Research collaboration receives Fogarty award to support informatics research training
The Virginia Bioinformatics Institute at Virginia Tech is part of a collaboration of researchers recently awarded a grant from the Fogarty International Center, part of the National Institutes of Health (NIH), to support informatics research training in low- and middle-income countries.
The institute's Cyberinfrastructure Group, led by Virginia Bioinformatics Institute Professor Bruno Sobral, and Associate Professor João Setubal’s research group are partnering with the University of Georgia and the Oswaldo Cruz Foundation (FIOCRUZ) in Belo Horizonte, Brazil, and Rio de Janeiro, Brazil; and the Universidade Federal de Minas Gerais, Belo Horizonte, Brazil, on a project designed to train researchers to develop information systems and apply computer-supported management and analysis to biomedical research projects.

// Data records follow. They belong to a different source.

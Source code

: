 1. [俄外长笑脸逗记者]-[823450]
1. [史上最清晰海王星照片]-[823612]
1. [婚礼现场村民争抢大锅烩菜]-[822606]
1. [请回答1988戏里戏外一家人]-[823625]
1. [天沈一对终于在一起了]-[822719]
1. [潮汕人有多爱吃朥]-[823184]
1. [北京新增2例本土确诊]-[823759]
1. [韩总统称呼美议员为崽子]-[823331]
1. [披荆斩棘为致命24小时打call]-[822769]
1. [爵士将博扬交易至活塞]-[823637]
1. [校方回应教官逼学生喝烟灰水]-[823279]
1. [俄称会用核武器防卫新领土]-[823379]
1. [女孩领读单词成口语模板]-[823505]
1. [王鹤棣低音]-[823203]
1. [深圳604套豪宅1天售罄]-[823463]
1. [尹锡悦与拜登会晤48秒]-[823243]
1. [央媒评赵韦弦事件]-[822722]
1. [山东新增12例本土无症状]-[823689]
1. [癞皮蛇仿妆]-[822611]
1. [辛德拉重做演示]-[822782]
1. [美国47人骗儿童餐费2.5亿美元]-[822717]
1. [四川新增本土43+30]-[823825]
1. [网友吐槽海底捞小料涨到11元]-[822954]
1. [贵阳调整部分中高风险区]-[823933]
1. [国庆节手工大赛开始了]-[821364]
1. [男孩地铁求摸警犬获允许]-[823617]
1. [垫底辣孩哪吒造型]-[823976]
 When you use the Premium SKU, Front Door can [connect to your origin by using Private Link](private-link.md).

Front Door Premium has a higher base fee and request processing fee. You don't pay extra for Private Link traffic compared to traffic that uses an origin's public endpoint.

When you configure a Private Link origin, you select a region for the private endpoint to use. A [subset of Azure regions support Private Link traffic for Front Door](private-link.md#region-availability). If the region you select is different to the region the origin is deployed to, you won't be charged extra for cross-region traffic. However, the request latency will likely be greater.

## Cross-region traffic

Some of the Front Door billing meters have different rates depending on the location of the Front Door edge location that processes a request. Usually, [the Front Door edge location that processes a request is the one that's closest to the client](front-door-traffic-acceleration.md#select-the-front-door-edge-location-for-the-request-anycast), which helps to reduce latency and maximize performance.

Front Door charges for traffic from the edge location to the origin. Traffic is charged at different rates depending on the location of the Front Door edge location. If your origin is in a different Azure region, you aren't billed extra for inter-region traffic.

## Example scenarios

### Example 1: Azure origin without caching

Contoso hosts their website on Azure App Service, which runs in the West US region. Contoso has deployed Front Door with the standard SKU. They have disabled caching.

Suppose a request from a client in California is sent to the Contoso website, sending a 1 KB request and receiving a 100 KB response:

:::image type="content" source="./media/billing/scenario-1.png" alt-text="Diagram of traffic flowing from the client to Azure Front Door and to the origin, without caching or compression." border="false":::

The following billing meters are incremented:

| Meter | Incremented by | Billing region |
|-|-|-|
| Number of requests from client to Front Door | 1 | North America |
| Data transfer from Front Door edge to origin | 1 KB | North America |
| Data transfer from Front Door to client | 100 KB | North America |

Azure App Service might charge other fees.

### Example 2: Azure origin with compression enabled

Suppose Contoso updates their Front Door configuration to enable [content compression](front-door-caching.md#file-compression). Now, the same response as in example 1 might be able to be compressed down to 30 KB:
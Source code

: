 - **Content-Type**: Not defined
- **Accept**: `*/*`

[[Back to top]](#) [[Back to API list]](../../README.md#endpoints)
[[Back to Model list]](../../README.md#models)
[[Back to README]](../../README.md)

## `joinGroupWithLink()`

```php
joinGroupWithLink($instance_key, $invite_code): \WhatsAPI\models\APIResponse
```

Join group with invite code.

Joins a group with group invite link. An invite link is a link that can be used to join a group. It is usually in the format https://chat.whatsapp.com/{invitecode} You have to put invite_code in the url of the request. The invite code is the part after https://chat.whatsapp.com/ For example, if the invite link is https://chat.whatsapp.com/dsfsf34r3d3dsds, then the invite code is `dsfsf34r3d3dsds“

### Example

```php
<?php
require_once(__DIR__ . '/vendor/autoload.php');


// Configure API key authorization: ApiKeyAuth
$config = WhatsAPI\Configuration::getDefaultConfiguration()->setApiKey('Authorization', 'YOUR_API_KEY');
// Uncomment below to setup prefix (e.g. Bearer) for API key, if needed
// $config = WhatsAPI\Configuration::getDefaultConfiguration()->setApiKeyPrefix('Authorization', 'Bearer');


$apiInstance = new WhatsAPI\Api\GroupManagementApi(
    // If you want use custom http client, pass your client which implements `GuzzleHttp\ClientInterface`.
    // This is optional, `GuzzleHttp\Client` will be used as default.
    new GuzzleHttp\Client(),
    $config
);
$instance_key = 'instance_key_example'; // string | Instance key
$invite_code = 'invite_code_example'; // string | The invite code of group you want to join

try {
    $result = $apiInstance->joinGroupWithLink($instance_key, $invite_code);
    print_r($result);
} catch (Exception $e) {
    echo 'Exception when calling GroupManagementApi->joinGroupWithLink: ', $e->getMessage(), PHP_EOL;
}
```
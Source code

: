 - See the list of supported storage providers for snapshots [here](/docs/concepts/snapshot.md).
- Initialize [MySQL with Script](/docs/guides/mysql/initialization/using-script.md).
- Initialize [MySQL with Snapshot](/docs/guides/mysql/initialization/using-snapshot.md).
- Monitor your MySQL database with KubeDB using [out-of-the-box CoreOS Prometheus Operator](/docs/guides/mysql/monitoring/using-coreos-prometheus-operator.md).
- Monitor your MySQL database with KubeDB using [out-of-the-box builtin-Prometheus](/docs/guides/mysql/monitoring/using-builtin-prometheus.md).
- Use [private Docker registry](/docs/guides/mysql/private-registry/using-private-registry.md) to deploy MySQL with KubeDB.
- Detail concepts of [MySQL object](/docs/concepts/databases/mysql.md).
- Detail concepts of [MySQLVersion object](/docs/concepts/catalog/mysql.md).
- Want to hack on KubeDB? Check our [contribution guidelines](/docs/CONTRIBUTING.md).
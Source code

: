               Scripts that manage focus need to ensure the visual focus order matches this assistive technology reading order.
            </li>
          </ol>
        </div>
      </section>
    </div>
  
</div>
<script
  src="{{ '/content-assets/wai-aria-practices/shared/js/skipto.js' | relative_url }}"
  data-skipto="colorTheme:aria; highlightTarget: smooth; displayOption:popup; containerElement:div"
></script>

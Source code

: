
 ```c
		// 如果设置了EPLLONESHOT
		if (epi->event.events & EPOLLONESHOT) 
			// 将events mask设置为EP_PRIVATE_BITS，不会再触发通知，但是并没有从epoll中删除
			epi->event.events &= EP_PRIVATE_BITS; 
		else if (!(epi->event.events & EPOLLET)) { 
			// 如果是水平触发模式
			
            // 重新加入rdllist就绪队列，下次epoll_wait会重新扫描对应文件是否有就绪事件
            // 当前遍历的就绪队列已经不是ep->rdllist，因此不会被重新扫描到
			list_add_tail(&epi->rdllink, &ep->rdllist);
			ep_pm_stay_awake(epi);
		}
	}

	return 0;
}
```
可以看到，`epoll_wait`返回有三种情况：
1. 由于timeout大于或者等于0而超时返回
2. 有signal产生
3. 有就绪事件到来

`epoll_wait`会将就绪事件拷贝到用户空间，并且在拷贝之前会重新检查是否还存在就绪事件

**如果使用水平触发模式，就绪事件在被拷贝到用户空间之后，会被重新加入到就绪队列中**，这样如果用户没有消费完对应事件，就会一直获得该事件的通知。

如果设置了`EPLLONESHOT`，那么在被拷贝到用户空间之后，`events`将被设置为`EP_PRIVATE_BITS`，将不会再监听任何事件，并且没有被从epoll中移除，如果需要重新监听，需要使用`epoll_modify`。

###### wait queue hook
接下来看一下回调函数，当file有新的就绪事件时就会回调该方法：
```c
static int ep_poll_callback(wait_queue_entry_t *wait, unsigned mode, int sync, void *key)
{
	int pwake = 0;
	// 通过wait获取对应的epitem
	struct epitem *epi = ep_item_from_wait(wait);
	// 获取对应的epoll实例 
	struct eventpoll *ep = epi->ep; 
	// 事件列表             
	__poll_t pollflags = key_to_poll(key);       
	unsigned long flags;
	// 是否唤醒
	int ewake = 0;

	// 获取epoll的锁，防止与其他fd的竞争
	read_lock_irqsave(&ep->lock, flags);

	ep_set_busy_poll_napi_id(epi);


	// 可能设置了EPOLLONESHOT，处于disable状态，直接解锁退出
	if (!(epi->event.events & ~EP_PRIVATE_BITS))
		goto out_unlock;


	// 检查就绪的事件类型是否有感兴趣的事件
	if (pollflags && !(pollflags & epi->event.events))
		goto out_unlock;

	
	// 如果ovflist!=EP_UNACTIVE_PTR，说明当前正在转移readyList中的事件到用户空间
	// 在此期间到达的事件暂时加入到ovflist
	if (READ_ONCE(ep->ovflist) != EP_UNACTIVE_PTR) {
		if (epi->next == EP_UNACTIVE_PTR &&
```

The group received a $750,000 grant for the five-year project from Fogarty's Informatics Training for Global Health program to expand its existing training program in Brazil into new areas of bioinformatics, epidemiology, and molecular evolution, with a particular focus on tropical parasites and their vectors. Through partnerships with research institutions in the United States, the goal of the program is to integrate training with ongoing research at foreign institutions to develop informatics capacity and support research.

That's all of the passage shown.